═══ DATA RECORDS

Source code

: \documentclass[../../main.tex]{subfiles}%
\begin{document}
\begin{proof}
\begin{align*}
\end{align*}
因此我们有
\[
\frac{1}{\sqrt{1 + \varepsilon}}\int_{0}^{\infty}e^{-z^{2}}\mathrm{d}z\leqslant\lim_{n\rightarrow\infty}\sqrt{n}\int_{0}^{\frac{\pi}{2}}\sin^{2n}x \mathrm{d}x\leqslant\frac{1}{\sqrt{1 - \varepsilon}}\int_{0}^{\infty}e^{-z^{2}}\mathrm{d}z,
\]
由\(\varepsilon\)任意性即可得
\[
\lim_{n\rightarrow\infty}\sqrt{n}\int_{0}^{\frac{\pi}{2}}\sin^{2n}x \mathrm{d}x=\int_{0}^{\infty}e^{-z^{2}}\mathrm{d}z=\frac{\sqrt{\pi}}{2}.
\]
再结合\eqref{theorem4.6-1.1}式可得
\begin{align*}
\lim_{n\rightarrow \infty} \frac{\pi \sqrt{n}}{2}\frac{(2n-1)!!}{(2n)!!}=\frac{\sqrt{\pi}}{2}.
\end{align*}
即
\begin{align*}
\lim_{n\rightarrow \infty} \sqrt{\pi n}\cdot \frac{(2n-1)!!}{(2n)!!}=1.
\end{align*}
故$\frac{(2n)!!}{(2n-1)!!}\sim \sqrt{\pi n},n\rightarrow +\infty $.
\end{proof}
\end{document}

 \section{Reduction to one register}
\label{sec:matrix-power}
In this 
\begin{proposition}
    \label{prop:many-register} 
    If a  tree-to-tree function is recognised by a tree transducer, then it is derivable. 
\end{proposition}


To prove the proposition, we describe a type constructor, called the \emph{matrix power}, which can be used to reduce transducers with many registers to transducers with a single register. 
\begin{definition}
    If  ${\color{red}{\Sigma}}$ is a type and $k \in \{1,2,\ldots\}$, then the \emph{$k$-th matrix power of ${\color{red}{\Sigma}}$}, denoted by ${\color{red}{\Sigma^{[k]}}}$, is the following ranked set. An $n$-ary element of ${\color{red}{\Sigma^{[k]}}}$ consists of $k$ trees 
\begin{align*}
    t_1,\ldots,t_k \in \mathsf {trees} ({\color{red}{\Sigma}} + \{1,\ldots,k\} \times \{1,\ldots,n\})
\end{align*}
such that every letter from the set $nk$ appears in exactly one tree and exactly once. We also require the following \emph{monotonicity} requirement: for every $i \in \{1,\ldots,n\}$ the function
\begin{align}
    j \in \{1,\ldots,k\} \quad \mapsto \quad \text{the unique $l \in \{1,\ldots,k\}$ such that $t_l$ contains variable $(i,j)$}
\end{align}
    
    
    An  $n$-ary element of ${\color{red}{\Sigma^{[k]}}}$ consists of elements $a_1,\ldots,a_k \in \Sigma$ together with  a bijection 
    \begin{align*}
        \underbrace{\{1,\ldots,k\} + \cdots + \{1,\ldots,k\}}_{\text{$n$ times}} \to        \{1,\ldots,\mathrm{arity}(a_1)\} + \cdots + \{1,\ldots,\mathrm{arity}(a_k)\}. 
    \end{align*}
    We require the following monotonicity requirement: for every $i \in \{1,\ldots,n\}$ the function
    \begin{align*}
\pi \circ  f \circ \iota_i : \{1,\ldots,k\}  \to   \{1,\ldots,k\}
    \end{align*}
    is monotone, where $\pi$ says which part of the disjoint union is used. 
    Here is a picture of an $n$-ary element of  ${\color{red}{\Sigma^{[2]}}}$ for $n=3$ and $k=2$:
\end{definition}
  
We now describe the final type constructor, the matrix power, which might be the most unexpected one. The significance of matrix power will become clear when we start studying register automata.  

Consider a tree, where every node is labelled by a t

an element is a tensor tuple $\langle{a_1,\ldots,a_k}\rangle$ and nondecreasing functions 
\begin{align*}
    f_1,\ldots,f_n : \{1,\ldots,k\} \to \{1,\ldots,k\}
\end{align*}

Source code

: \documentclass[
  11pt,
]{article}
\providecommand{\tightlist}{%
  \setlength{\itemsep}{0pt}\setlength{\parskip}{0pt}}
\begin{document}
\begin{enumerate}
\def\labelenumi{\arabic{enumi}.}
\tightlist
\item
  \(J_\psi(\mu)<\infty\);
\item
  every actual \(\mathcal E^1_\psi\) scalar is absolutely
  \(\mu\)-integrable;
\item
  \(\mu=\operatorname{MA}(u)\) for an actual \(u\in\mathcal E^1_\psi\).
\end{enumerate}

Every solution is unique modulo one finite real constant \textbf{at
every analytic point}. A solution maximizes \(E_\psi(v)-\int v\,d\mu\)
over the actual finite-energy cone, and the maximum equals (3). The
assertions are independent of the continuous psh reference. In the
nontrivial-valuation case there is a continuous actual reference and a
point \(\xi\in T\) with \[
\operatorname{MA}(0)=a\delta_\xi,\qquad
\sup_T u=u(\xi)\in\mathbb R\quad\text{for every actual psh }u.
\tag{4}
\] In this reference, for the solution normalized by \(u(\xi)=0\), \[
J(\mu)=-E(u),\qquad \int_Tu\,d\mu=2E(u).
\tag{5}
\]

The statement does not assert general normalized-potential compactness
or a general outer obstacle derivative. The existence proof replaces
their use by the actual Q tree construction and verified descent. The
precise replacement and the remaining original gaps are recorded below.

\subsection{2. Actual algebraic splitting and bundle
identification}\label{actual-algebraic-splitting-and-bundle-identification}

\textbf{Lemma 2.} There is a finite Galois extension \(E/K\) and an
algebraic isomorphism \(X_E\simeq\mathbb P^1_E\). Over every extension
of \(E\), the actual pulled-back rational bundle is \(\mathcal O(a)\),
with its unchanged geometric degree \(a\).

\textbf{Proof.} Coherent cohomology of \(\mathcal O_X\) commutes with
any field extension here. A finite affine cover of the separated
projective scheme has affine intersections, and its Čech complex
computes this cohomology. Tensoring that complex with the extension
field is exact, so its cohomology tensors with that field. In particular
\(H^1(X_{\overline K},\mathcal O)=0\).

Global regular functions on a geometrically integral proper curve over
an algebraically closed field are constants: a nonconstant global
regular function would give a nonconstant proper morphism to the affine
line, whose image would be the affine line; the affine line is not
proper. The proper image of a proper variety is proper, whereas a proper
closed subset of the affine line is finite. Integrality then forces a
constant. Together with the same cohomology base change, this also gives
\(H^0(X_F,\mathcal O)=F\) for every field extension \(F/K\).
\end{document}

══════

WORK REQUEST ▸
What you return should match the data character for character.

EXERCISE SOLUTION ▸
Source code

: \documentclass[../../main.tex]{subfiles}%
\begin{document}
\begin{proof}
\begin{align*}
\end{align*}
因此我们有
\[
\frac{1}{\sqrt{1 + \varepsilon}}\int_{0}^{\infty}e^{-z^{2}}\mathrm{d}z\leqslant\lim_{n\rightarrow\infty}\sqrt{n}\int_{0}^{\frac{\pi}{2}}\sin^{2n}x \mathrm{d}x\leqslant\frac{1}{\sqrt{1 - \varepsilon}}\int_{0}^{\infty}e^{-z^{2}}\mathrm{d}z,
\]
由\(\varepsilon\)任意性即可得
\[
\lim_{n\rightarrow\infty}\sqrt{n}\int_{0}^{\frac{\pi}{2}}\sin^{2n}x \mathrm{d}x=\int_{0}^{\infty}e^{-z^{2}}\mathrm{d}z=\frac{\sqrt{\pi}}{2}.
\]
再结合\eqref{theorem4.6-1.1}式可得
\begin{align*}
\lim_{n\rightarrow \infty} \frac{\pi \sqrt{n}}{2}\frac{(2n-1)!!}{(2n)!!}=\frac{\sqrt{\pi}}{2}.
\end{align*}
即
\begin{align*}
\lim_{n\rightarrow \infty} \sqrt{\pi n}\cdot \frac{(2n-1)!!}{(2n)!!}=1.
\end{align*}
故$\frac{(2n)!!}{(2n-1)!!}\sim \sqrt{\pi n},n\rightarrow +\infty $.
\end{proof}
\end{document}

 \section{Reduction to one register}
\label{sec:matrix-power}
In this 
\begin{proposition}
    \label{prop:many-register} 
    If a  tree-to-tree function is recognised by a tree transducer, then it is derivable. 
\end{proposition}


To prove the proposition, we describe a type constructor, called the \emph{matrix power}, which can be used to reduce transducers with many registers to transducers with a single register. 
\begin{definition}
    If  ${\color{red}{\Sigma}}$ is a type and $k \in \{1,2,\ldots\}$, then the \emph{$k$-th matrix power of ${\color{red}{\Sigma}}$}, denoted by ${\color{red}{\Sigma^{[k]}}}$, is the following ranked set. An $n$-ary element of ${\color{red}{\Sigma^{[k]}}}$ consists of $k$ trees 
\begin{align*}
    t_1,\ldots,t_k \in \mathsf {trees} ({\color{red}{\Sigma}} + \{1,\ldots,k\} \times \{1,\ldots,n\})
\end{align*}
such that every letter from the set $nk$ appears in exactly one tree and exactly once. We also require the following \emph{monotonicity} requirement: for every $i \in \{1,\ldots,n\}$ the function
\begin{align}
    j \in \{1,\ldots,k\} \quad \mapsto \quad \text{the unique $l \in \{1,\ldots,k\}$ such that $t_l$ contains variable $(i,j)$}
\end{align}
    
    
    An  $n$-ary element of ${\color{red}{\Sigma^{[k]}}}$ consists of elements $a_1,\ldots,a_k \in \Sigma$ together with  a bijection 
    \begin{align*}
        \underbrace{\{1,\ldots,k\} + \cdots + \{1,\ldots,k\}}_{\text{$n$ times}} \to        \{1,\ldots,\mathrm{arity}(a_1)\} + \cdots + \{1,\ldots,\mathrm{arity}(a_k)\}. 
    \end{align*}
    We require the following monotonicity requirement: for every $i \in \{1,\ldots,n\}$ the function
    \begin{align*}
\pi \circ  f \circ \iota_i : \{1,\ldots,k\}  \to   \{1,\ldots,k\}
    \end{align*}
    is monotone, where $\pi$ says which part of the disjoint union is used. 
    Here is a picture of an $n$-ary element of  ${\color{red}{\Sigma^{[2]}}}$ for $n=3$ and $k=2$:
\end{definition}
  
We now describe the final type constructor, the matrix power, which might be the most unexpected one. The significance of matrix power will become clear when we start studying register automata.  

Consider a tree, where every node is labelled by a t

an element is a tensor tuple $\langle{a_1,\ldots,a_k}\rangle$ and nondecreasing functions 
\begin{align*}
    f_1,\ldots,f_n : \{1,\ldots,k\} \to \{1,\ldots,k\}
\end{align*}

Source code

: \documentclass[
  11pt,
]{article}
\providecommand{\tightlist}{%
  \setlength{\itemsep}{0pt}\setlength{\parskip}{0pt}}
\begin{document}
\begin{enumerate}
\def\labelenumi{\arabic{enumi}.}
\tightlist
\item
  \(J_\psi(\mu)<\infty\);
\item
  every actual \(\mathcal E^1_\psi\) scalar is absolutely
  \(\mu\)-integrable;
\item
  \(\mu=\operatorname{MA}(u)\) for an actual \(u\in\mathcal E^1_\psi\).
\end{enumerate}

Every solution is unique modulo one finite real constant \textbf{at
every analytic point}. A solution maximizes \(E_\psi(v)-\int v\,d\mu\)
over the actual finite-energy cone, and the maximum equals (3). The
assertions are independent of the continuous psh reference. In the
nontrivial-valuation case there is a continuous actual reference and a
point \(\xi\in T\) with \[
\operatorname{MA}(0)=a\delta_\xi,\qquad
\sup_T u=u(\xi)\in\mathbb R\quad\text{for every actual psh }u.
\tag{4}
\] In this reference, for the solution normalized by \(u(\xi)=0\), \[
J(\mu)=-E(u),\qquad \int_Tu\,d\mu=2E(u).
\tag{5}
\]

The statement does not assert general normalized-potential compactness
or a general outer obstacle derivative. The existence proof replaces
their use by the actual Q tree construction and verified descent. The
precise replacement and the remaining original gaps are recorded below.

\subsection{2. Actual algebraic splitting and bundle
identification}\label{actual-algebraic-splitting-and-bundle-identification}

\textbf{Lemma 2.} There is a finite Galois extension \(E/K\) and an
algebraic isomorphism \(X_E\simeq\mathbb P^1_E\). Over every extension
of \(E\), the actual pulled-back rational bundle is \(\mathcal O(a)\),
with its unchanged geometric degree \(a\).

\textbf{Proof.} Coherent cohomology of \(\mathcal O_X\) commutes with
any field extension here. A finite affine cover of the separated
projective scheme has affine intersections, and its Čech complex
computes this cohomology. Tensoring that complex with the extension
field is exact, so its cohomology tensors with that field. In particular
\(H^1(X_{\overline K},\mathcal O)=0\).

Global regular functions on a geometrically integral proper curve over
an algebraically closed field are constants: a nonconstant global
regular function would give a nonconstant proper morphism to the affine
line, whose image would be the affine line; the affine line is not
proper. The proper image of a proper variety is proper, whereas a proper
closed subset of the affine line is finite. Integrality then forces a
constant. Together with the same cohomology base change, this also gives
\(H^0(X_F,\mathcal O)=F\) for every field extension \(F/K\).
\end{document}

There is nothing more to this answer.